Lines to be reproduced exactly: the one that holds "Die Ballons vereinzeln" and all those after it through the end of the data. Include no others.

[RAW DATA Boundary: Start]

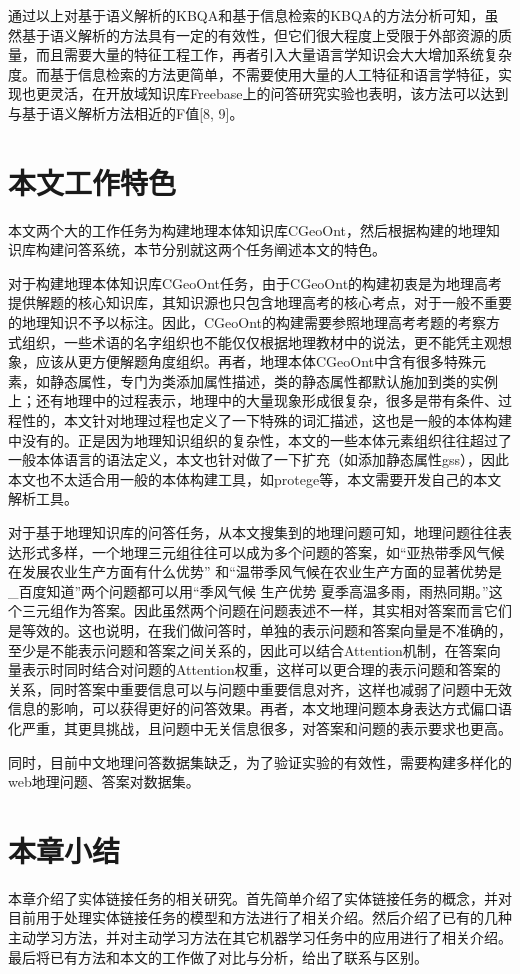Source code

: 通过以上对基于语义解析的KBQA和基于信息检索的KBQA的方法分析可知，虽然基于语义解析的方法具有一定的有效性，但它们很大程度上受限于外部资源的质量，而且需要大量的特征工程工作，再者引入大量语言学知识会大大增加系统复杂度。而基于信息检索的方法更简单，不需要使用大量的人工特征和语言学特征，实现也更灵活，在开放域知识库Freebase上的问答研究实验也表明，该方法可以达到与基于语义解析方法相近的F值\cite{Dong,Bordes2}[8, 9]。

\section{本文工作特色}
本文两个大的工作任务为构建地理本体知识库CGeoOnt，然后根据构建的地理知识库构建问答系统，本节分别就这两个任务阐述本文的特色。

对于构建地理本体知识库CGeoOnt任务，由于CGeoOnt的构建初衷是为地理高考提供解题的核心知识库，其知识源也只包含地理高考的核心考点，对于一般不重要的地理知识不予以标注。因此，CGeoOnt的构建需要参照地理高考考题的考察方式组织，一些术语的名字组织也不能仅仅根据地理教材中的说法，更不能凭主观想象，应该从更方便解题角度组织。再者，地理本体CGeoOnt中含有很多特殊元素，如静态属性，专门为类添加属性描述，类的静态属性都默认施加到类的实例上；还有地理中的过程表示，地理中的大量现象形成很复杂，很多是带有条件、过程性的，本文针对地理过程也定义了一下特殊的词汇描述，这也是一般的本体构建中没有的。正是因为地理知识组织的复杂性，本文的一些本体元素组织往往超过了一般本体语言的语法定义，本文也针对做了一下扩充（如添加静态属性gss），因此本文也不太适合用一般的本体构建工具，如protege等，本文需要开发自己的本文解析工具。

对于基于地理知识库的问答任务，从本文搜集到的地理问题可知，地理问题往往表达形式多样，一个地理三元组往往可以成为多个问题的答案，如“亚热带季风气候在发展农业生产方面有什么优势” 和“温带季风气候在农业生产方面的显著优势是\_百度知道”两个问题都可以用“季风气候 生产优势 夏季高温多雨，雨热同期。”这个三元组作为答案。因此虽然两个问题在问题表述不一样，其实相对答案而言它们是等效的。这也说明，在我们做问答时，单独的表示问题和答案向量是不准确的，至少是不能表示问题和答案之间关系的，因此可以结合Attention机制，在答案向量表示时同时结合对问题的Attention权重，这样可以更合理的表示问题和答案的关系，同时答案中重要信息可以与问题中重要信息对齐，这样也减弱了问题中无效信息的影响，可以获得更好的问答效果。再者，本文地理问题本身表达方式偏口语化严重，其更具挑战，且问题中无关信息很多，对答案和问题的表示要求也更高。

同时，目前中文地理问答数据集缺乏，为了验证实验的有效性，需要构建多样化的web地理问题、答案对数据集。


\section{本章小结}
本章介绍了实体链接任务的相关研究。首先简单介绍了实体链接任务的概念，并对目前用于处理实体链接任务的模型和方法进行了相关介绍。然后介绍了已有的几种主动学习方法，并对主动学习方法在其它机器学习任务中的应用进行了相关介绍。最后将已有方法和本文的工作做了对比与分析，给出了联系与区别。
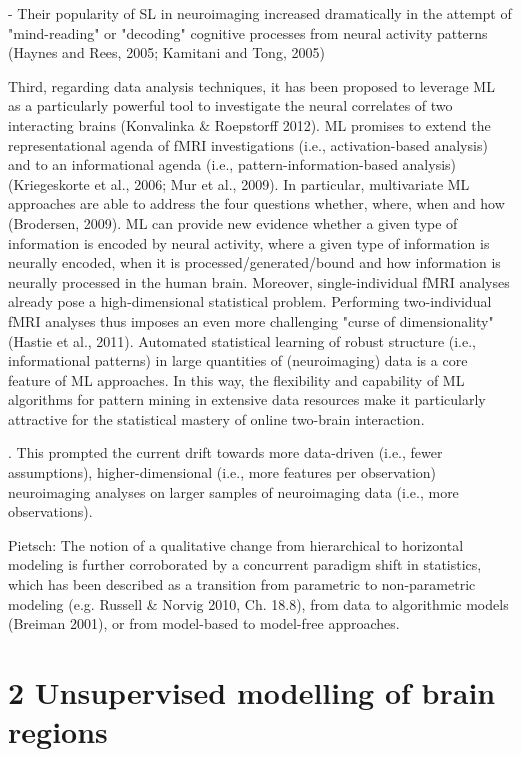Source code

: \documentclass[authoryear,review,3p]{elsarticle}
\begin{document}
- Their popularity of SL in neuroimaging increased dramatically in the attempt of "mind-reading" or "decoding" cognitive processes from neural activity patterns (Haynes and Rees, 2005; Kamitani and Tong, 2005)


Third, regarding data analysis techniques, it has been proposed to leverage ML as a particularly powerful tool to investigate the neural correlates of two interacting brains (Konvalinka & Roepstorff 2012). ML promises to extend the representational agenda of fMRI investigations (i.e., activation-based analysis) and to an informational agenda (i.e., pattern-information-based analysis) (Kriegeskorte et al., 2006; Mur et al., 2009). In particular, multivariate ML approaches are able to address the four questions whether, where, when and how (Brodersen, 2009). ML can provide new evidence whether a given type of information is encoded by neural activity, where a given type of information is neurally encoded, when it is processed/generated/bound and how information is neurally processed in the human brain. Moreover, single-individual fMRI analyses already pose a high-dimensional statistical problem. Performing two-individual fMRI analyses thus imposes an even more challenging "curse of dimensionality" (Hastie et al., 2011). Automated statistical learning of robust structure (i.e., informational patterns) in large quantities of (neuroimaging) data is a core feature of ML approaches. In this way, the flexibility and capability of ML algorithms for pattern mining in extensive data resources make it particularly attractive for the statistical mastery of online two-brain interaction.

. This prompted the current drift towards more data-driven (i.e., fewer assumptions), higher-dimensional (i.e., more features per observation) neuroimaging analyses on larger samples of neuroimaging data (i.e., more observations).


Pietsch:
The notion of a qualitative change from hierarchical to horizontal modeling is further corroborated by a concurrent paradigm shift in statistics, which has been described as a transition from parametric to non-parametric modeling (e.g. Russell & Norvig 2010, Ch. 18.8), from data to algorithmic models (Breiman 2001), or from model-based to model-free approaches.



\section*{2 Unsupervised modelling of brain regions}
\end{document}
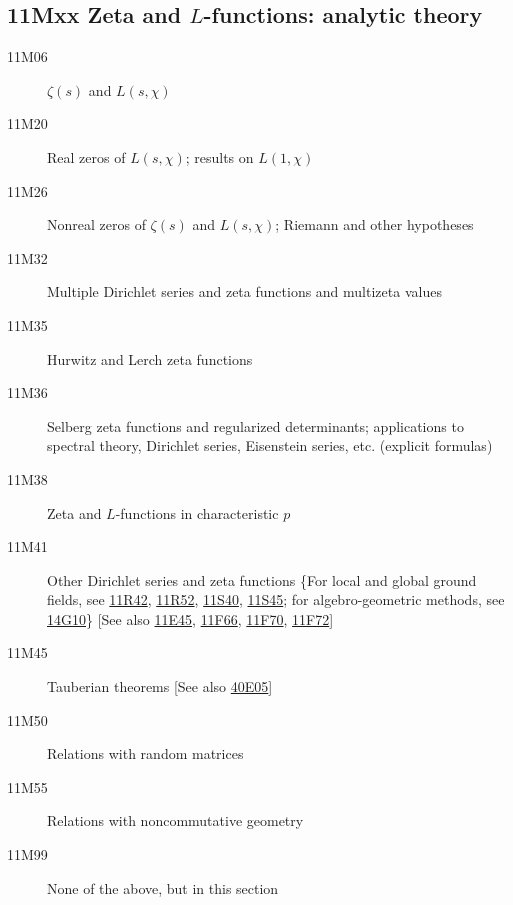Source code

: \documentclass[letterpaper]{article}
\begin{document}
\subsection*{11Mxx  Zeta and $L$-functions: analytic theory }\label{11Mxx}
\begin{description}  
\item [11M06]\label{11M06} $\zeta (s)$ and $L(s, \chi)$
\item [11M20]\label{11M20} Real zeros of $L(s, \chi)$; results on $L(1, \chi)$
\item [11M26]\label{11M26} Nonreal zeros of $\zeta (s)$ and $L(s, \chi)$; Riemann and other hypotheses
\item [11M32]\label{11M32} Multiple Dirichlet series and zeta functions and multizeta values
\item [11M35]\label{11M35} Hurwitz and Lerch zeta functions
\item [11M36]\label{11M36} Selberg zeta functions and regularized determinants; applications to spectral theory, Dirichlet series, Eisenstein series, etc. (explicit formulas)
\item [11M38]\label{11M38} Zeta and $L$-functions in characteristic $p$
\item [11M41]\label{11M41} Other Dirichlet series and zeta functions \{For local and global ground fields, see \hyperref[11R42]{11R42}, \hyperref[11R52]{11R52}, \hyperref[11S40]{11S40}, \hyperref[11S45]{11S45}; for algebro-geometric methods, see \hyperref[14G10]{14G10}\} [See also \hyperref[11E45]{11E45}, \hyperref[11F66]{11F66}, \hyperref[11F70]{11F70}, \hyperref[11F72]{11F72}]
\item [11M45]\label{11M45} Tauberian theorems [See also \hyperref[40E05]{40E05}]
\item [11M50]\label{11M50} Relations with random matrices
\item [11M55]\label{11M55} Relations with noncommutative geometry
\item [11M99]\label{11M99} None of the above, but in this section

\end{description}
\end{document}
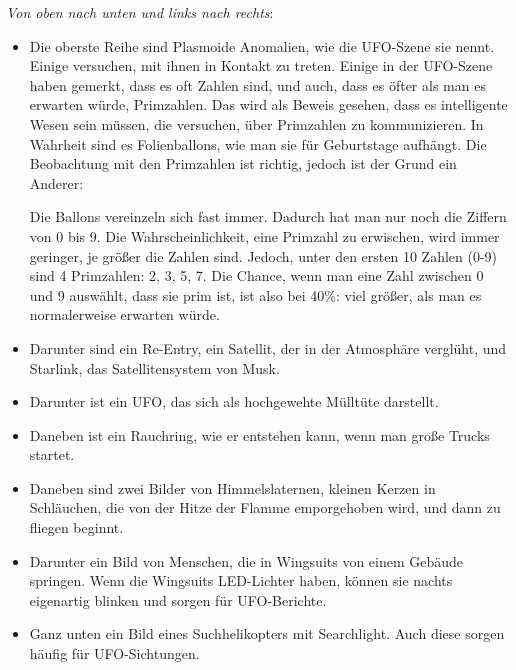 \documentclass{scrartcl}
\begin{document}
\textit{Von oben nach unten und links nach rechts}:

\begin{itemize}
	\item Die oberste Reihe sind \frq Plasmoide Anomalien\flq, wie die UFO-Szene sie nennt. Einige versuchen, mit ihnen in Kontakt zu treten. Einige in der UFO-Szene haben gemerkt, dass es oft Zahlen sind, und auch, dass es öfter als man es erwarten würde, Primzahlen. Das wird als Beweis gesehen, dass es intelligente Wesen sein müssen, die versuchen, über Primzahlen zu kommunizieren. In Wahrheit sind es Folienballons, wie man sie für Geburtstage aufhängt. Die Beobachtung mit den Primzahlen ist richtig, jedoch ist der Grund ein Anderer:

		Die Ballons vereinzeln sich fast immer. Dadurch hat man nur noch die Ziffern von 0 bis 9. Die Wahrscheinlichkeit, eine Primzahl zu \frq erwischen\flq, wird immer geringer, je größer die Zahlen sind. Jedoch, unter den ersten 10 Zahlen (0-9) sind 4 Primzahlen: 2, 3, 5, 7. Die Chance, wenn man eine Zahl zwischen 0 und 9 auswählt, dass sie prim ist, ist also bei 40\%: viel größer, als man es normalerweise erwarten würde.
	\item Darunter sind ein Re-Entry, ein Satellit, der in der Atmosphäre verglüht, und Starlink, das Satellitensystem von Musk.
	\item Darunter ist ein UFO, das sich als hochgewehte Mülltüte darstellt.
	\item Daneben ist ein Rauchring, wie er entstehen kann, wenn man große Trucks startet. 
	\item Daneben sind zwei Bilder von Himmelslaternen, kleinen Kerzen in \frq Schläuchen\flq, die von der Hitze der Flamme emporgehoben wird, und dann zu fliegen beginnt.
	\item Darunter ein Bild von Menschen, die in Wingsuits von einem Gebäude springen. Wenn die Wingsuits LED-Lichter haben, können sie nachts eigenartig blinken und sorgen für UFO-Berichte.
	\item Ganz unten ein Bild eines Suchhelikopters mit Searchlight. Auch diese sorgen häufig für UFO-Sichtungen.
\end{itemize}
\end{document}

[RAW DATA Boundary: End]

RESULT BELOW
		Die Ballons vereinzeln sich fast immer. Dadurch hat man nur noch die Ziffern von 0 bis 9. Die Wahrscheinlichkeit, eine Primzahl zu \frq erwischen\flq, wird immer geringer, je größer die Zahlen sind. Jedoch, unter den ersten 10 Zahlen (0-9) sind 4 Primzahlen: 2, 3, 5, 7. Die Chance, wenn man eine Zahl zwischen 0 und 9 auswählt, dass sie prim ist, ist also bei 40\%: viel größer, als man es normalerweise erwarten würde.
	\item Darunter sind ein Re-Entry, ein Satellit, der in der Atmosphäre verglüht, und Starlink, das Satellitensystem von Musk.
	\item Darunter ist ein UFO, das sich als hochgewehte Mülltüte darstellt.
	\item Daneben ist ein Rauchring, wie er entstehen kann, wenn man große Trucks startet. 
	\item Daneben sind zwei Bilder von Himmelslaternen, kleinen Kerzen in \frq Schläuchen\flq, die von der Hitze der Flamme emporgehoben wird, und dann zu fliegen beginnt.
	\item Darunter ein Bild von Menschen, die in Wingsuits von einem Gebäude springen. Wenn die Wingsuits LED-Lichter haben, können sie nachts eigenartig blinken und sorgen für UFO-Berichte.
	\item Ganz unten ein Bild eines Suchhelikopters mit Searchlight. Auch diese sorgen häufig für UFO-Sichtungen.
\end{itemize}
\end{document}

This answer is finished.